Happy to share but the setup is a bit convoluted. I am using equipment by Ubiquiti for the router and the wireless access point. The router I am using was also recommended by Steve Gibson and then I came across a post on the Ubiquiti forum of a person who has written an extensive guide available on GitHub and covers how to configure the router, its firewall and the WAP. I would have been lost without the guide. I also ended up replacing all of our unmanaged switches with managed switches by TP-Link that are VLAN-aware but that isn't necessary unless you want to pass VLAN traffic over the wired network.

The router I am using is called the EdgeRouter X. I paid around $50.

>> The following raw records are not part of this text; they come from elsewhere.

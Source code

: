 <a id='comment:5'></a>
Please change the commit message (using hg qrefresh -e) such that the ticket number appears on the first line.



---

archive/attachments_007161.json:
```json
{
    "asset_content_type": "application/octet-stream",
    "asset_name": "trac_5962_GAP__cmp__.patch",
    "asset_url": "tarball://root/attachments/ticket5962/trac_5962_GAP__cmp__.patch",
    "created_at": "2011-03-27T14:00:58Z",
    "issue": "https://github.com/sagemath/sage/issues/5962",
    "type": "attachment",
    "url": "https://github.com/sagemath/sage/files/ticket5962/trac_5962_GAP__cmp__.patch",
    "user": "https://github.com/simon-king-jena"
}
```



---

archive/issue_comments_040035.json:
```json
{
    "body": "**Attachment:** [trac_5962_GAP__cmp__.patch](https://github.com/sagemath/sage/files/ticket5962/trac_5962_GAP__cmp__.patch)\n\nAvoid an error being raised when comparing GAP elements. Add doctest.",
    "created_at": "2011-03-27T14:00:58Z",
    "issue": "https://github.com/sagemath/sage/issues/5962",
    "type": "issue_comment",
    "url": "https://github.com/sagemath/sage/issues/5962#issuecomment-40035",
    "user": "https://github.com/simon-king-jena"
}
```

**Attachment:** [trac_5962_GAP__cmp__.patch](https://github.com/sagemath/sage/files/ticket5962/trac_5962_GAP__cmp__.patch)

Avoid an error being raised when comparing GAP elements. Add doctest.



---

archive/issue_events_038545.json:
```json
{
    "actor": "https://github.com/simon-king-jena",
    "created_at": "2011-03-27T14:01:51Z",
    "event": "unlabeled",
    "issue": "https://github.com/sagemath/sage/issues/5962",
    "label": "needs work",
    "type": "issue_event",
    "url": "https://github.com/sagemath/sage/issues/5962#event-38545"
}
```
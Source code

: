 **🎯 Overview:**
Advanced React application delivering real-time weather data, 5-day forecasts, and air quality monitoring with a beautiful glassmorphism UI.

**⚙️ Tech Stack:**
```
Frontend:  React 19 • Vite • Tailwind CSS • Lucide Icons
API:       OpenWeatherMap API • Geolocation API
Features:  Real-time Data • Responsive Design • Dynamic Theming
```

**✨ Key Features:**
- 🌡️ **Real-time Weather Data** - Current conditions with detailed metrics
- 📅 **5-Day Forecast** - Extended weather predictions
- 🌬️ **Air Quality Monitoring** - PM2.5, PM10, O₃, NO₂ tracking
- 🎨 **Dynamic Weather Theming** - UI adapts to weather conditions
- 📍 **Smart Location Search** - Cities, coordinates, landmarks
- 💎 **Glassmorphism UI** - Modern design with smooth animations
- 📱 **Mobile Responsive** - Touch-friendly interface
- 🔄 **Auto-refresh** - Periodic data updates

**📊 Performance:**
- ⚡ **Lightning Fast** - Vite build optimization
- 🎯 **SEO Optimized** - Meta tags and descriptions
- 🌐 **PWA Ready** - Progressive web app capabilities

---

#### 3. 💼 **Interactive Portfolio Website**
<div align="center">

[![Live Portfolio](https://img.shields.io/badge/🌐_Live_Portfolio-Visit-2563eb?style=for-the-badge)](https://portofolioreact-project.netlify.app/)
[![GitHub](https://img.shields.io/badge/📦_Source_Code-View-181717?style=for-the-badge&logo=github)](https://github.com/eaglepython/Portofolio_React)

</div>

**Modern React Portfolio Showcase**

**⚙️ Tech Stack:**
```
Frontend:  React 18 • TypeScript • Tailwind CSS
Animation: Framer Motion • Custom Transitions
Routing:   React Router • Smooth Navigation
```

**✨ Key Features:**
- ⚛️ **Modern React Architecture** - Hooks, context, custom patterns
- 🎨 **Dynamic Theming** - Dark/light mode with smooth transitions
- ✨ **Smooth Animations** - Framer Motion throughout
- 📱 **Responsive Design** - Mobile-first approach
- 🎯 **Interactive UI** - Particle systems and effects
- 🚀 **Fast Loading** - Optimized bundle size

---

https://www.ubnt.com/edgemax/edgerouter-x/

The WAP I am using is the Unifi AP AC Pro. It supports up to 8 SSIDs per radio and it is strong enough to cover our house which is about 3400 sq ft. I paid around $130.

https://www.ubnt.com/unifi/unifi-ap-ac-pro/

The guide is available here and is quite extensive. I had to go through the process a couple of times as it is complicated as I previously said. But now that it is set up, the network has been rock solid.

https://github.com/mjp66/Ubiquiti

Where I used to have to reboot our Airport Extreme Base Station every couple of weeks, I have gone months between reboots of the system and the only reason I reboot is as part of the process to apply firmware updates.

Good luck!

[RAMd®d]

[RAMd®d]

After looking at the Gibson Method, and reading some of the comments, I'm looking at the Pepwave Surf SOHO, mainly based on what I've read here.

One piece of gear, and a UI that I can probably navigate. The one question is output power/range. There's no real mention of that.

Most routers have upped their WiFi strength in the last few years. The last AEBS is significantly more powerful than my pancake version.